> Task goal
All of the records should be given again exactly as they appear.

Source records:
◇ ◇ ◇

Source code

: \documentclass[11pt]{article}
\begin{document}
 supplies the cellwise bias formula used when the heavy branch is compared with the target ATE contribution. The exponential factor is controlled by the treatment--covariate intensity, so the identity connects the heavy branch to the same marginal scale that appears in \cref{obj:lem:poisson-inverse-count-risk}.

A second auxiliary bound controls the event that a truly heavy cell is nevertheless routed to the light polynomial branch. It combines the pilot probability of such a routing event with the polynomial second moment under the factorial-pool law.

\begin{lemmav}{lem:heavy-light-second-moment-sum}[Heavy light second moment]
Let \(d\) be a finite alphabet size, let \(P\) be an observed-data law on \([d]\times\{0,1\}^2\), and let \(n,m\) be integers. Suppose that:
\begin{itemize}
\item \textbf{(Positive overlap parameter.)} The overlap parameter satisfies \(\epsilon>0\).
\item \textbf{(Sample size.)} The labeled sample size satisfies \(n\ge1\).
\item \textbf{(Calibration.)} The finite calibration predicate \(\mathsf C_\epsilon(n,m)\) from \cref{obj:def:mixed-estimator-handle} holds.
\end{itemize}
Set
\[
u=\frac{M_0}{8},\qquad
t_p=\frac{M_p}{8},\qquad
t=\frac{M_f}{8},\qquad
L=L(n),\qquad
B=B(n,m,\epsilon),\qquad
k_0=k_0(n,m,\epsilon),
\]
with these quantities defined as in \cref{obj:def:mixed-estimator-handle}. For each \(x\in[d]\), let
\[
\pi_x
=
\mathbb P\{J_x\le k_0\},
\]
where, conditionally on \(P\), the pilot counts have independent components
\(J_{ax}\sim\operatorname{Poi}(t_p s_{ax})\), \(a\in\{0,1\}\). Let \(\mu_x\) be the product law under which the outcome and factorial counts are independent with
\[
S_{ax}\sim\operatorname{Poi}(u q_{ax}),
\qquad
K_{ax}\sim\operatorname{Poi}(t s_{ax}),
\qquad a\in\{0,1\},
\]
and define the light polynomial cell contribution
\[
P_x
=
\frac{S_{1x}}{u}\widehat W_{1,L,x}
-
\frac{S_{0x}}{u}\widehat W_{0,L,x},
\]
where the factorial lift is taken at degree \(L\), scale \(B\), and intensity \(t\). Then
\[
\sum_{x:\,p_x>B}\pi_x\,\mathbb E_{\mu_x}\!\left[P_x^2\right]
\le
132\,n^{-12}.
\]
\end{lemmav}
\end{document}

◇ ◇ ◇

> Response to the task
Source code

: \documentclass[11pt]{article}
\begin{document}
 supplies the cellwise bias formula used when the heavy branch is compared with the target ATE contribution. The exponential factor is controlled by the treatment--covariate intensity, so the identity connects the heavy branch to the same marginal scale that appears in \cref{obj:lem:poisson-inverse-count-risk}.

A second auxiliary bound controls the event that a truly heavy cell is nevertheless routed to the light polynomial branch. It combines the pilot probability of such a routing event with the polynomial second moment under the factorial-pool law.

\begin{lemmav}{lem:heavy-light-second-moment-sum}[Heavy light second moment]
Let \(d\) be a finite alphabet size, let \(P\) be an observed-data law on \([d]\times\{0,1\}^2\), and let \(n,m\) be integers. Suppose that:
\begin{itemize}
\item \textbf{(Positive overlap parameter.)} The overlap parameter satisfies \(\epsilon>0\).
\item \textbf{(Sample size.)} The labeled sample size satisfies \(n\ge1\).
\item \textbf{(Calibration.)} The finite calibration predicate \(\mathsf C_\epsilon(n,m)\) from \cref{obj:def:mixed-estimator-handle} holds.
\end{itemize}
Set
\[
u=\frac{M_0}{8},\qquad
t_p=\frac{M_p}{8},\qquad
t=\frac{M_f}{8},\qquad
L=L(n),\qquad
B=B(n,m,\epsilon),\qquad
k_0=k_0(n,m,\epsilon),
\]
with these quantities defined as in \cref{obj:def:mixed-estimator-handle}. For each \(x\in[d]\), let
\[
\pi_x
=
\mathbb P\{J_x\le k_0\},
\]
where, conditionally on \(P\), the pilot counts have independent components
\(J_{ax}\sim\operatorname{Poi}(t_p s_{ax})\), \(a\in\{0,1\}\). Let \(\mu_x\) be the product law under which the outcome and factorial counts are independent with
\[
S_{ax}\sim\operatorname{Poi}(u q_{ax}),
\qquad
K_{ax}\sim\operatorname{Poi}(t s_{ax}),
\qquad a\in\{0,1\},
\]
and define the light polynomial cell contribution
\[
P_x
=
\frac{S_{1x}}{u}\widehat W_{1,L,x}
-
\frac{S_{0x}}{u}\widehat W_{0,L,x},
\]
where the factorial lift is taken at degree \(L\), scale \(B\), and intensity \(t\). Then
\[
\sum_{x:\,p_x>B}\pi_x\,\mathbb E_{\mu_x}\!\left[P_x^2\right]
\le
132\,n^{-12}.
\]
\end{lemmav}
\end{document}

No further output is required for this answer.